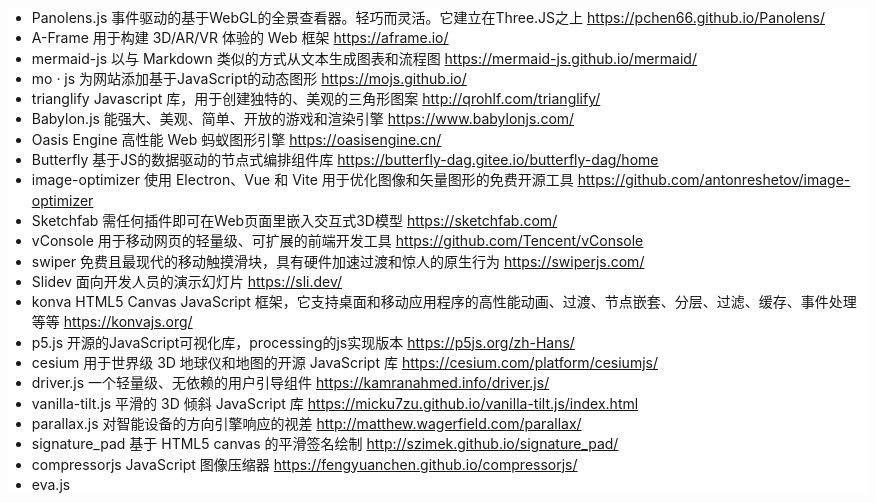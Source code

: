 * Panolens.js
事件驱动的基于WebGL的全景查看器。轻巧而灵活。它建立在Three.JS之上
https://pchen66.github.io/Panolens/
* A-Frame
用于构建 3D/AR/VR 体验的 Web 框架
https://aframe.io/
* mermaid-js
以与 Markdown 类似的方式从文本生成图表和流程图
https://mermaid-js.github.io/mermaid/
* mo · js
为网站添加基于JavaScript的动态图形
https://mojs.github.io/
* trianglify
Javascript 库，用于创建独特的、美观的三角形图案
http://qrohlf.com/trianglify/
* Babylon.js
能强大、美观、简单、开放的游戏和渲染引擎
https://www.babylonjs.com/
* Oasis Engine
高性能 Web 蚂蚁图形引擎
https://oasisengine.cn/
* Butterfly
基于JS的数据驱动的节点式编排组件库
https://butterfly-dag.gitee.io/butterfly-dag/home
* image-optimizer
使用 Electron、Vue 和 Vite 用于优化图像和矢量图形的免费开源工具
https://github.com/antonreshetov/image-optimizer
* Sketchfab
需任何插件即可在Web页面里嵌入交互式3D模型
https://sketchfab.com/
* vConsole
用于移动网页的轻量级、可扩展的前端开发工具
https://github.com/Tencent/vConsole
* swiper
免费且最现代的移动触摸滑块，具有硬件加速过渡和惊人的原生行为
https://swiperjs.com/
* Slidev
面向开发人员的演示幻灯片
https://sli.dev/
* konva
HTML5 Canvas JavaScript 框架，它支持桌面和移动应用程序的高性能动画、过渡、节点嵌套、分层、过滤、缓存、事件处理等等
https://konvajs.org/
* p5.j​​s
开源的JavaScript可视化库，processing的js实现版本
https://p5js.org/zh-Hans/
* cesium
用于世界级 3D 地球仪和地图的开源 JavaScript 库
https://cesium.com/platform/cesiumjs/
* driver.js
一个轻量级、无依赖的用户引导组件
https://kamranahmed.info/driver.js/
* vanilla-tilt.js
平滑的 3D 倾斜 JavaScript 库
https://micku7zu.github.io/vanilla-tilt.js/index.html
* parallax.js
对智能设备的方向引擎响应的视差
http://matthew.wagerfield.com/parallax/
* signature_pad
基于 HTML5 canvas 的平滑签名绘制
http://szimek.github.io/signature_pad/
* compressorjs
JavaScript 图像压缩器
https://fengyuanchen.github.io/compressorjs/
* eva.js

--

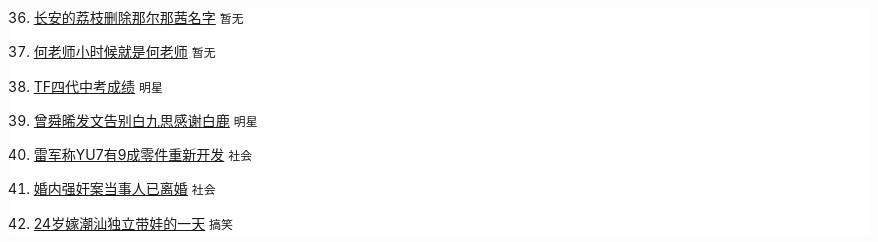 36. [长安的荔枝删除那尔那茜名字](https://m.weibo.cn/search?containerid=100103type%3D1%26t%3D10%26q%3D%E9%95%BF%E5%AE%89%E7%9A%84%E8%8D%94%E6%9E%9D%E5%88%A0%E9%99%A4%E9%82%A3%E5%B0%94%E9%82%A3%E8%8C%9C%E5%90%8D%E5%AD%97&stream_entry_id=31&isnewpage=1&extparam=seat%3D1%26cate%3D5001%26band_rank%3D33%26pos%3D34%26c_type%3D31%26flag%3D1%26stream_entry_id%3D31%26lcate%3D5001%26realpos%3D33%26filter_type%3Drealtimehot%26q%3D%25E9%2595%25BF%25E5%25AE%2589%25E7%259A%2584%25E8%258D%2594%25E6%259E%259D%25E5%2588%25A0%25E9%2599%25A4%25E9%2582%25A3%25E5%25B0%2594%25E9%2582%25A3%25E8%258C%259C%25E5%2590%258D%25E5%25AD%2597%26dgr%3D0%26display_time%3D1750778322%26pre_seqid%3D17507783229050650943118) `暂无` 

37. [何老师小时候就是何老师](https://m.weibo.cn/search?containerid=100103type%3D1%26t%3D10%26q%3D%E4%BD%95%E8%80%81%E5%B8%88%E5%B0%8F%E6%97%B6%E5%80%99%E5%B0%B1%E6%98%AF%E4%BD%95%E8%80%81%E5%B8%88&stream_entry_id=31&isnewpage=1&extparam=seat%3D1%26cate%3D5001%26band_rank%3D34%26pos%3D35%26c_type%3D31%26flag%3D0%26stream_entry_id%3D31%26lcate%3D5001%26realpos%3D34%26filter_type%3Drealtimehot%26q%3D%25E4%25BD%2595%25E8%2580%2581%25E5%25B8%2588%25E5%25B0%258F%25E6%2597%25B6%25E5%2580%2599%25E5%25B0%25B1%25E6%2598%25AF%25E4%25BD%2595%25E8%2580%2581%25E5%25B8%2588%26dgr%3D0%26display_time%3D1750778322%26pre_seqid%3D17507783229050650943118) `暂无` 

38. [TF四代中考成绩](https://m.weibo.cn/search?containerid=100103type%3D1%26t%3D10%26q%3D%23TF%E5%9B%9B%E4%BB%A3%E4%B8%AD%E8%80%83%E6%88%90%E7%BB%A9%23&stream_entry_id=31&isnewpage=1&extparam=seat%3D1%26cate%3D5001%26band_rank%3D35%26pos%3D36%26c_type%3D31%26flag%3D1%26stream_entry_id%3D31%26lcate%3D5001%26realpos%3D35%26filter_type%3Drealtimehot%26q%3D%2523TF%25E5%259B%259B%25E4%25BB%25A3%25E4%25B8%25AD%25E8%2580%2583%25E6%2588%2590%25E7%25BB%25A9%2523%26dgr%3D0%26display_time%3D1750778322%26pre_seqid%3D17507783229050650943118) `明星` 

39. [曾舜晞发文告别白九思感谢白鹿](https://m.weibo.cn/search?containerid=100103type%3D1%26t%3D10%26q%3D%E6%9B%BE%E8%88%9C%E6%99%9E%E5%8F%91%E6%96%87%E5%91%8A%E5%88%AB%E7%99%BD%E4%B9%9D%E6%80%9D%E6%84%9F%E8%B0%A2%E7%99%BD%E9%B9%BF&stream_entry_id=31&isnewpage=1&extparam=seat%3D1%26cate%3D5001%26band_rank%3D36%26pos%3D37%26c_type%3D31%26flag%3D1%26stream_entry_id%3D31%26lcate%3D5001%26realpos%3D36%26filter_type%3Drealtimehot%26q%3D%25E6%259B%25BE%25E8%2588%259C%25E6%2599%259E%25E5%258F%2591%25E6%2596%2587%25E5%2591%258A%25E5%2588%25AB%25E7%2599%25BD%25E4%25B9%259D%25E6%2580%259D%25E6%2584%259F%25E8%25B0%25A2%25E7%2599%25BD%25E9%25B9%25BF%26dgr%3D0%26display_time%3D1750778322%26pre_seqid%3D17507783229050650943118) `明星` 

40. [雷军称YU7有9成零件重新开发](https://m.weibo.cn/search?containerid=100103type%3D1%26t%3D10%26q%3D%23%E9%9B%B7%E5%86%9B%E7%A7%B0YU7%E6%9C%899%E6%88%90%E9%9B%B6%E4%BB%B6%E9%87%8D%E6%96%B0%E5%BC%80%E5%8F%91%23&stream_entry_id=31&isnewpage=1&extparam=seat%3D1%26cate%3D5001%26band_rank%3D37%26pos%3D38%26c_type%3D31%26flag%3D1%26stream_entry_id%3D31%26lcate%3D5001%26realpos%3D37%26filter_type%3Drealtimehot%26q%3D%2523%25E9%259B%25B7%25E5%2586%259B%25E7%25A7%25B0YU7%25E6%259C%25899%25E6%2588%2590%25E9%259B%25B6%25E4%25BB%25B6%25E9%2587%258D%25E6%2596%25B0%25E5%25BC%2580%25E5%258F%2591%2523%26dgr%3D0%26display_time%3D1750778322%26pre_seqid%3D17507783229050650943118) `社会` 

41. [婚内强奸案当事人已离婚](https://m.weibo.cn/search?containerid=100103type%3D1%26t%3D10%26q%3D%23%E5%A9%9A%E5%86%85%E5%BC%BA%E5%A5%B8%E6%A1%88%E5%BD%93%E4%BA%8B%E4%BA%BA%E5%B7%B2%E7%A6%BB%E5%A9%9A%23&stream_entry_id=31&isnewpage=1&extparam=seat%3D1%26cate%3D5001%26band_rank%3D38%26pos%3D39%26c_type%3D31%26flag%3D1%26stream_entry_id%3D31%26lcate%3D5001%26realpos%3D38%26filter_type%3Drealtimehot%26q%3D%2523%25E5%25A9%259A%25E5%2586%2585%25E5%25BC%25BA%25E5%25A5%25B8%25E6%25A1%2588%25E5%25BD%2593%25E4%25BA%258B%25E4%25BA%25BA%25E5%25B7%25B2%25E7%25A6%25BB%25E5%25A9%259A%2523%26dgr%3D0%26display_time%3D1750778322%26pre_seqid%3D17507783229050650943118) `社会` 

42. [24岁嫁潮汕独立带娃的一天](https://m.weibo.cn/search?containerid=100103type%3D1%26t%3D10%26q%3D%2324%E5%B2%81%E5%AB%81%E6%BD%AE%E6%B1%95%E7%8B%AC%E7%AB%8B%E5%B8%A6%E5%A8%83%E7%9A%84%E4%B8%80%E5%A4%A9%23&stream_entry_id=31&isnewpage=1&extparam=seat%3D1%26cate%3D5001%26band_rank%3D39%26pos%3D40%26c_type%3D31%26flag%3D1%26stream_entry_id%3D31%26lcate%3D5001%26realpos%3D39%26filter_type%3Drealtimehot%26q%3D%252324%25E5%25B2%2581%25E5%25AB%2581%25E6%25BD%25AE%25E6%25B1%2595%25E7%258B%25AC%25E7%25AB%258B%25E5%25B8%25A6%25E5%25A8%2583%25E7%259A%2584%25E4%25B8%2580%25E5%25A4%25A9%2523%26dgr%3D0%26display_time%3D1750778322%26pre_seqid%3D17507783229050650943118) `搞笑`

---

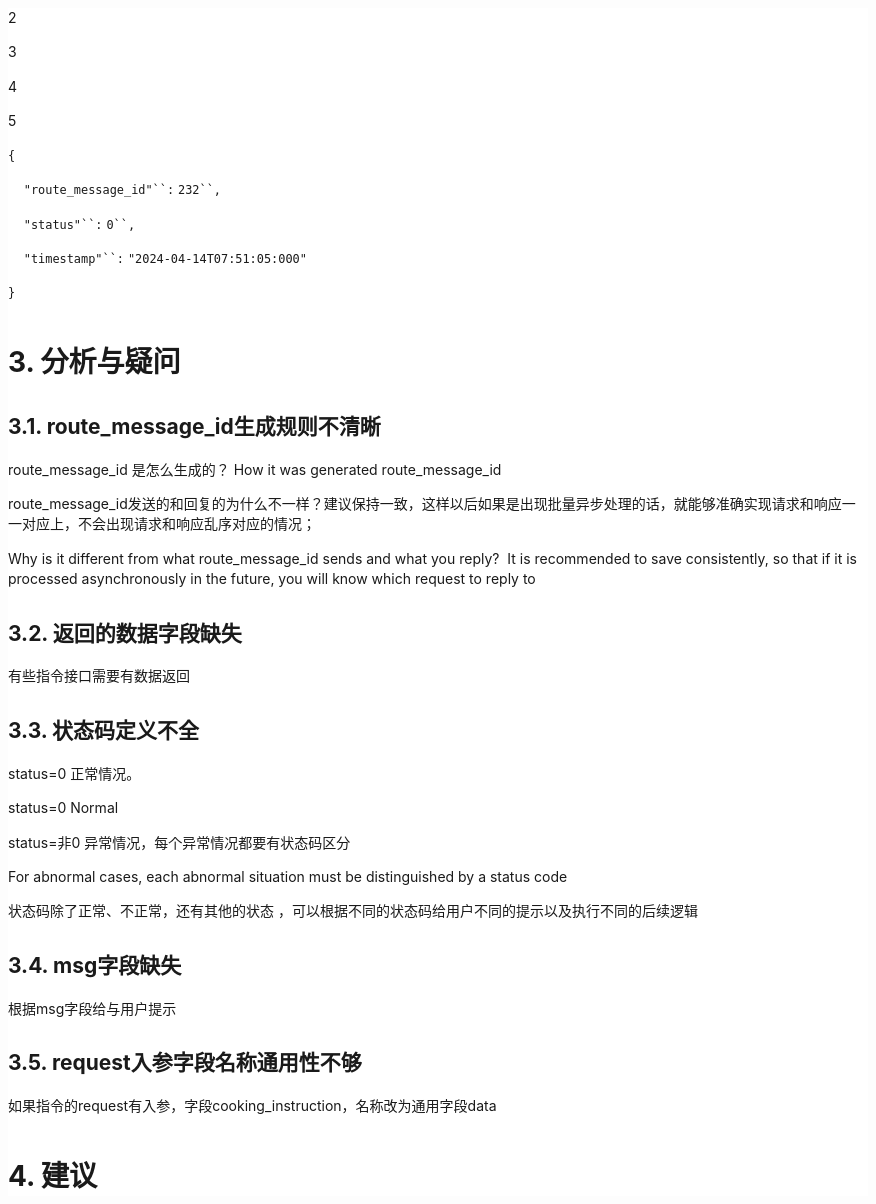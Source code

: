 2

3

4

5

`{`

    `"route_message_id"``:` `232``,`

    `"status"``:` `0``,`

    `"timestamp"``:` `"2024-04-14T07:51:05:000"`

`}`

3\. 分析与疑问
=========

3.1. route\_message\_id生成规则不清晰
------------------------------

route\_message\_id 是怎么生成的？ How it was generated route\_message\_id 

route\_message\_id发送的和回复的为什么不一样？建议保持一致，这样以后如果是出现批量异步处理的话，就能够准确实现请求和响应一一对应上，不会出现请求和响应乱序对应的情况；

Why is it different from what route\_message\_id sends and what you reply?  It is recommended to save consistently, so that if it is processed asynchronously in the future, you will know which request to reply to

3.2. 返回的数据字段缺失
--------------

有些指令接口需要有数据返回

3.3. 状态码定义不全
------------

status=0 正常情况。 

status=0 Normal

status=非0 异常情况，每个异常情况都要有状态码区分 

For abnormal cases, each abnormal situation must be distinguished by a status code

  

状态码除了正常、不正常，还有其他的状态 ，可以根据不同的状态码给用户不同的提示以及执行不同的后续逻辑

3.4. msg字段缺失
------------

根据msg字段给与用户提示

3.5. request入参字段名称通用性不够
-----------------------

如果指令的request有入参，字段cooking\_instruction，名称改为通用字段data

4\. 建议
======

● Exercise description: Transcribe, exactly and without additions, the lines of the records above, beginning with the line that contains "https://swiperjs.com/" and ending with the line that contains "一个轻量级、无依赖的用户引导组件", both included.

● Response to this exercise:
https://swiperjs.com/
* Slidev
面向开发人员的演示幻灯片
https://sli.dev/
* konva
HTML5 Canvas JavaScript 框架，它支持桌面和移动应用程序的高性能动画、过渡、节点嵌套、分层、过滤、缓存、事件处理等等
https://konvajs.org/
* p5.j​​s
开源的JavaScript可视化库，processing的js实现版本
https://p5js.org/zh-Hans/
* cesium
用于世界级 3D 地球仪和地图的开源 JavaScript 库
https://cesium.com/platform/cesiumjs/
* driver.js
一个轻量级、无依赖的用户引导组件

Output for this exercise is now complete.